▸ **EXERCISE REQUIREMENTS**: Retype each entry. Leave nothing out.

Plain-text document sources

===============

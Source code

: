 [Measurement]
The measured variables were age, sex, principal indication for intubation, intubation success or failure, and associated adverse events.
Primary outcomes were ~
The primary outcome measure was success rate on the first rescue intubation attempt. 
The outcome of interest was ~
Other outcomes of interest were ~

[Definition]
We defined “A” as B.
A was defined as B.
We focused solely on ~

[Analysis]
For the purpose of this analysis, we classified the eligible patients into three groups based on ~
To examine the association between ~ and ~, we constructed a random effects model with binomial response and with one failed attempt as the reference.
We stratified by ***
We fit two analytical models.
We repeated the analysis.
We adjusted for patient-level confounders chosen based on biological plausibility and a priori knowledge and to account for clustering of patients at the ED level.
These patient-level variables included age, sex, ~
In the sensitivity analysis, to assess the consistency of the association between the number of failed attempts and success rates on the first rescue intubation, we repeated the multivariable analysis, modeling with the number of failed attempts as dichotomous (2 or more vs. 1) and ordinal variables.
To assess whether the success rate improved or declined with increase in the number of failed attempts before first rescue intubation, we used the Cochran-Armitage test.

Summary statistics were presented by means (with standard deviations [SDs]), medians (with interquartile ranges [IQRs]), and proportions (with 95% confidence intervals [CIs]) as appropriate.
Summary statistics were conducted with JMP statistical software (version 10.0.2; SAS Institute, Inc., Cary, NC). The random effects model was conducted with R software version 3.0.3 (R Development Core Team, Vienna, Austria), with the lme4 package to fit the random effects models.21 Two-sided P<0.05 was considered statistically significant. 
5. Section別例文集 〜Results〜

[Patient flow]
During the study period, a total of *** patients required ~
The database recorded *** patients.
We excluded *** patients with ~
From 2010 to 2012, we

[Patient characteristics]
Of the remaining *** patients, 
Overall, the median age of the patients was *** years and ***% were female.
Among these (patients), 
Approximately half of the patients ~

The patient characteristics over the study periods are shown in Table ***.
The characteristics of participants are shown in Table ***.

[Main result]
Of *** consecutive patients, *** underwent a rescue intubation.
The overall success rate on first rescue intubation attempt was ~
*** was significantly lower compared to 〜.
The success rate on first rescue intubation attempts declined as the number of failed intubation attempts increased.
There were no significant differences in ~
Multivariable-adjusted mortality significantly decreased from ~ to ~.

===============

▸ **SOLUTION**:
Source code

: [Measurement]
The measured variables were age, sex, principal indication for intubation, intubation success or failure, and associated adverse events.
Primary outcomes were ~
The primary outcome measure was success rate on the first rescue intubation attempt. 
The outcome of interest was ~
Other outcomes of interest were ~

[Definition]
We defined “A” as B.
A was defined as B.
We focused solely on ~

[Analysis]
For the purpose of this analysis, we classified the eligible patients into three groups based on ~
To examine the association between ~ and ~, we constructed a random effects model with binomial response and with one failed attempt as the reference.
We stratified by ***
We fit two analytical models.
We repeated the analysis.
We adjusted for patient-level confounders chosen based on biological plausibility and a priori knowledge and to account for clustering of patients at the ED level.
These patient-level variables included age, sex, ~
In the sensitivity analysis, to assess the consistency of the association between the number of failed attempts and success rates on the first rescue intubation, we repeated the multivariable analysis, modeling with the number of failed attempts as dichotomous (2 or more vs. 1) and ordinal variables.
To assess whether the success rate improved or declined with increase in the number of failed attempts before first rescue intubation, we used the Cochran-Armitage test.

Summary statistics were presented by means (with standard deviations [SDs]), medians (with interquartile ranges [IQRs]), and proportions (with 95% confidence intervals [CIs]) as appropriate.
Summary statistics were conducted with JMP statistical software (version 10.0.2; SAS Institute, Inc., Cary, NC). The random effects model was conducted with R software version 3.0.3 (R Development Core Team, Vienna, Austria), with the lme4 package to fit the random effects models.21 Two-sided P<0.05 was considered statistically significant. 
5. Section別例文集 〜Results〜

[Patient flow]
During the study period, a total of *** patients required ~
The database recorded *** patients.
We excluded *** patients with ~
From 2010 to 2012, we

[Patient characteristics]
Of the remaining *** patients, 
Overall, the median age of the patients was *** years and ***% were female.
Among these (patients), 
Approximately half of the patients ~

The patient characteristics over the study periods are shown in Table ***.
The characteristics of participants are shown in Table ***.

[Main result]
Of *** consecutive patients, *** underwent a rescue intubation.
The overall success rate on first rescue intubation attempt was ~
*** was significantly lower compared to 〜.
The success rate on first rescue intubation attempts declined as the number of failed intubation attempts increased.
There were no significant differences in ~
Multivariable-adjusted mortality significantly decreased from ~ to ~.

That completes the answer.